STDP, rate-based plasticity and neural noise in evolved agents
Spike-timing synaptic plasticity (STDP) has been a hot research topic in neuroscience over the last 5 years. This mechanism affect synaptic stregth asymmetrically depending on the precise relative timing between pre- and post-synaptic spikes at the millisecond range (left). There is much debate regarding the function of STDP on regulating plasticity at much longer perceptual and behavioural timescales. Investigating the role of STDP in full embodied agents can be a way of resolving some of these issues. It is however, impossible to design such circuits by hand due to the large range of timescales involved. The task is even more complex if we want to investigate the role of neural noise. Fortunately, it may be possible to use evolutionary robotics to synthesize such STDP-based neurocontrollers.
Comparative studies have been carried out for different kinds of plastic neural networks with low and high levels of neural noise. In all cases, the evolved controllers are highly robust against internal synaptic decay and other perturbations. The importance of the precise timing of spikes is demonstrated by randomizing the spike trains. In the low neural noise scenario, weight values undergo rhythmic changes at the mesoscale due to bursting, but during periods of high activity they are finely regulated at the microscale by synchronous or entrained firing. Spike train randomization results in loss of performance in this case. In contrast, in the high neural noise scenario, robots are robust to loss of information in the timing of the spike trains, demonstrating the counterintuitive results that plasticity, which is dependent on precise spike timing, can work even in its absence, provided the behavioral strategies make use of robust longer-term invariants of sensorimotor interaction. A comparison with a rate-based model of synaptic plasticity shows that under similarly noisy conditions, asymmetric spike-timing dependent plasticity achieves better performance by means of efficient reduction in weight variance over time. Performance also presents negative sensitivity to reduced levels of noise, showing that random firing has a functional value.

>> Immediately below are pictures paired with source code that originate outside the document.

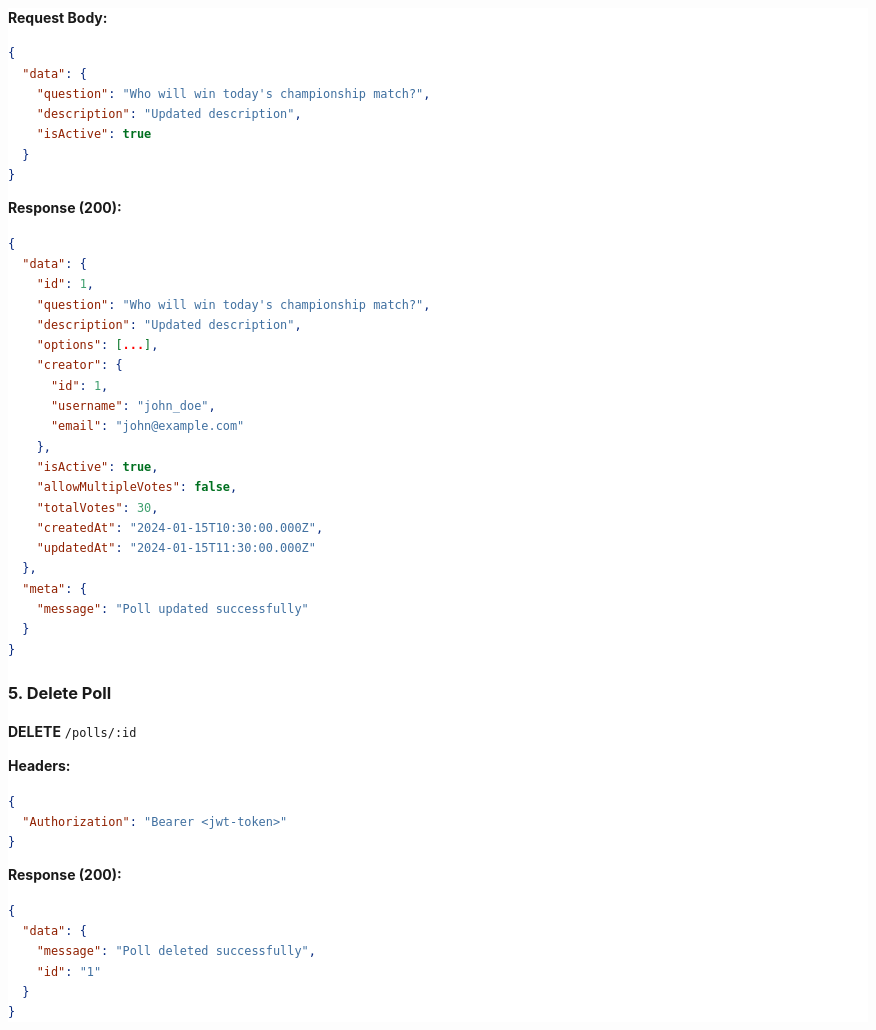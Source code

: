 **Request Body:**
```json
{
  "data": {
    "question": "Who will win today's championship match?",
    "description": "Updated description",
    "isActive": true
  }
}
```

**Response (200):**
```json
{
  "data": {
    "id": 1,
    "question": "Who will win today's championship match?",
    "description": "Updated description",
    "options": [...],
    "creator": {
      "id": 1,
      "username": "john_doe",
      "email": "john@example.com"
    },
    "isActive": true,
    "allowMultipleVotes": false,
    "totalVotes": 30,
    "createdAt": "2024-01-15T10:30:00.000Z",
    "updatedAt": "2024-01-15T11:30:00.000Z"
  },
  "meta": {
    "message": "Poll updated successfully"
  }
}
```

### 5. Delete Poll
**DELETE** `/polls/:id`

**Headers:**
```json
{
  "Authorization": "Bearer <jwt-token>"
}
```

**Response (200):**
```json
{
  "data": {
    "message": "Poll deleted successfully",
    "id": "1"
  }
}
```
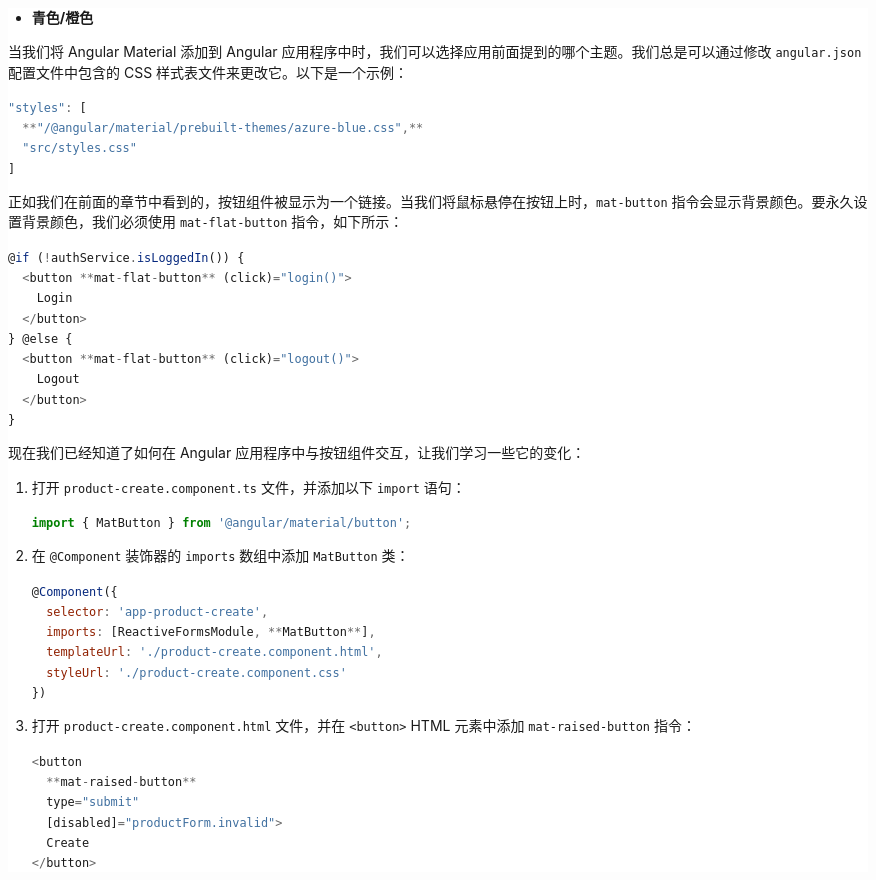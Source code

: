 +   **青色/橙色**

当我们将 Angular Material 添加到 Angular 应用程序中时，我们可以选择应用前面提到的哪个主题。我们总是可以通过修改 `angular.json` 配置文件中包含的 CSS 样式表文件来更改它。以下是一个示例：

```js
"styles": [
  **"/@angular/material/prebuilt-themes/azure-blue.css",**
  "src/styles.css"
] 
```

正如我们在前面的章节中看到的，按钮组件被显示为一个链接。当我们将鼠标悬停在按钮上时，`mat-button` 指令会显示背景颜色。要永久设置背景颜色，我们必须使用 `mat-flat-button` 指令，如下所示：

```js
@if (!authService.isLoggedIn()) {
  <button **mat-flat-button** (click)="login()">
    Login
  </button>
} @else {
  <button **mat-flat-button** (click)="logout()">
    Logout
  </button>
} 
```

现在我们已经知道了如何在 Angular 应用程序中与按钮组件交互，让我们学习一些它的变化：

1.  打开 `product-create.component.ts` 文件，并添加以下 `import` 语句：

    ```js
    import { MatButton } from '@angular/material/button'; 
    ```

1.  在 `@Component` 装饰器的 `imports` 数组中添加 `MatButton` 类：

    ```js
    @Component({
      selector: 'app-product-create',
      imports: [ReactiveFormsModule, **MatButton**],
      templateUrl: './product-create.component.html',
      styleUrl: './product-create.component.css'
    }) 
    ```

1.  打开 `product-create.component.html` 文件，并在 `<button>` HTML 元素中添加 `mat-raised-button` 指令：

    ```js
    <button
      **mat-raised-button**
      type="submit"
      [disabled]="productForm.invalid">
      Create
    </button> 
    ```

Di Paolo, E. A., (2002). Spike timing dependent plasticity for evolved robots in Adaptive Behavior 10 (3/4). pp 243-263.
Single-trial learning using STDP
Single-trial learning is studied in an evolved robot model of STDP. Robots must perform positive phototaxis but must learn to perform negative phototaxis in the presence of a short-lived aversive sound stimulus. STDP acts at the millisecond range and depends asymmetrically on the relative timing of pre- and post-synaptic spikes. Although it has been involved in learning models of input prediction, these models require the iterated presentation of the input pattern, and it is hard to see how this mechanism could sustain single-trial learning over a time-scale of tens of seconds. An incremental evolutionary approach is used to answer this question. The evolved robots succeed in learning the appropriate behaviour, but learning does not depend on achieving the right synaptic configuration but rather the right pattern of neural activity. Robot performance during positive phototaxis is quite robust to loss of spike-timing information, but in contrast, this loss is catastrophic for learning negative phototaxis where entrained firing is common. Tests show that the final weight configuration carries no information about whether a robot is performing one behaviour or the other. Fixing weights, however, has the effect of degrading performance, thus demonstrating that plasticity is used to sustain the neural activity corresponding both to the normal phototaxis condition and to the learned behaviour.
Di Paolo, E. A., (2003). Evolving spike-timing dependent plasticity for single-trial learning in robots Philosophical Transactions of the Royal Society A. 361, pp. 2299 – 2319.